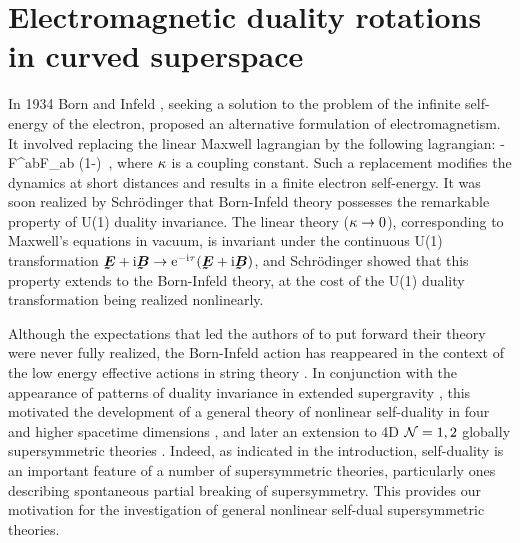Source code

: \chapter{Electromagnetic duality rotations in curved superspace} 
\label{chap:em_duality}


In 1934 Born and Infeld \cite{Born:1934gh}, seeking a solution to the problem of the infinite self-energy of the electron, proposed an alternative formulation of electromagnetism. It involved replacing the linear Maxwell lagrangian by the following lagrangian:
\be
- %
F^{ab}F_{ab}\quad\longrightarrow\quad
{} %
\left(1-\right)~,
\ee
where $\kappa$ is a coupling constant. Such a replacement modifies the dynamics at short distances and results in a finite electron self-energy. It was soon realized by Schr{\"o}dinger \cite{Schrodinger:1935} that Born-Infeld theory possesses the remarkable property of U(1) duality invariance. The linear theory ($\kappa\to0$), corresponding to Maxwell's equations in vacuum, is invariant under the continuous U(1) transformation $\vec{E}+{\rm i}\vec{B}\to{\rm e}^{-{\rm i}\t}(\vec{E}+{\rm i}\vec{B})$, and Schr{\"o}dinger showed that this property extends to the Born-Infeld theory, at the cost of the U(1) duality transformation being realized nonlinearly.

Although the expectations that led the authors of \cite{Born:1934gh} to put forward their theory were never fully realized, the Born-Infeld action has reappeared in the context of the low energy effective actions in string theory \cite{Fradkin:1985qd,Leigh:1989jq}. In conjunction with the appearance of patterns of duality invariance in extended supergravity \cite{Ferrara:1976iq,Cremmer:1979up}, this motivated the development of a general theory of nonlinear self-duality in four and higher spacetime dimensions \cite{Gaillard:1981rj,Zumino:1981pt,Gibbons:1995cv,Gibbons:1995ap,Gaillard:1997zr,Gaillard:1997rt,Tanii:1998px,Araki:1998nn,Kimura:1999jb,Brace:1999zi,Hatsuda:1999ys,Aschieri:1999jr,Aschieri:2000dx,Ivanov:2002ab,Ivanov:2003uj}, and later an extension to 4D ${\cal N}=1,2$ globally supersymmetric theories \cite{Kuzenko:2000tg,Kuzenko:2000uh}. Indeed, as indicated in the introduction, self-duality is an important feature of a number of supersymmetric theories, particularly ones describing spontaneous partial breaking of supersymmetry. This provides our motivation for the investigation of general nonlinear self-dual supersymmetric theories.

■ EXERCISE REQUIREMENTS ■
The task requires the full listing to be given again verbatim, without its pictures.

■ EXPECTED OUTPUT ■
Source code

: \chapter{Electromagnetic duality rotations in curved superspace} 
\label{chap:em_duality}


In 1934 Born and Infeld \cite{Born:1934gh}, seeking a solution to the problem of the infinite self-energy of the electron, proposed an alternative formulation of electromagnetism. It involved replacing the linear Maxwell lagrangian by the following lagrangian:
\be
- %
F^{ab}F_{ab}\quad\longrightarrow\quad
{} %
\left(1-\right)~,
\ee
where $\kappa$ is a coupling constant. Such a replacement modifies the dynamics at short distances and results in a finite electron self-energy. It was soon realized by Schr{\"o}dinger \cite{Schrodinger:1935} that Born-Infeld theory possesses the remarkable property of U(1) duality invariance. The linear theory ($\kappa\to0$), corresponding to Maxwell's equations in vacuum, is invariant under the continuous U(1) transformation $\vec{E}+{\rm i}\vec{B}\to{\rm e}^{-{\rm i}\t}(\vec{E}+{\rm i}\vec{B})$, and Schr{\"o}dinger showed that this property extends to the Born-Infeld theory, at the cost of the U(1) duality transformation being realized nonlinearly.

Although the expectations that led the authors of \cite{Born:1934gh} to put forward their theory were never fully realized, the Born-Infeld action has reappeared in the context of the low energy effective actions in string theory \cite{Fradkin:1985qd,Leigh:1989jq}. In conjunction with the appearance of patterns of duality invariance in extended supergravity \cite{Ferrara:1976iq,Cremmer:1979up}, this motivated the development of a general theory of nonlinear self-duality in four and higher spacetime dimensions \cite{Gaillard:1981rj,Zumino:1981pt,Gibbons:1995cv,Gibbons:1995ap,Gaillard:1997zr,Gaillard:1997rt,Tanii:1998px,Araki:1998nn,Kimura:1999jb,Brace:1999zi,Hatsuda:1999ys,Aschieri:1999jr,Aschieri:2000dx,Ivanov:2002ab,Ivanov:2003uj}, and later an extension to 4D ${\cal N}=1,2$ globally supersymmetric theories \cite{Kuzenko:2000tg,Kuzenko:2000uh}. Indeed, as indicated in the introduction, self-duality is an important feature of a number of supersymmetric theories, particularly ones describing spontaneous partial breaking of supersymmetry. This provides our motivation for the investigation of general nonlinear self-dual supersymmetric theories.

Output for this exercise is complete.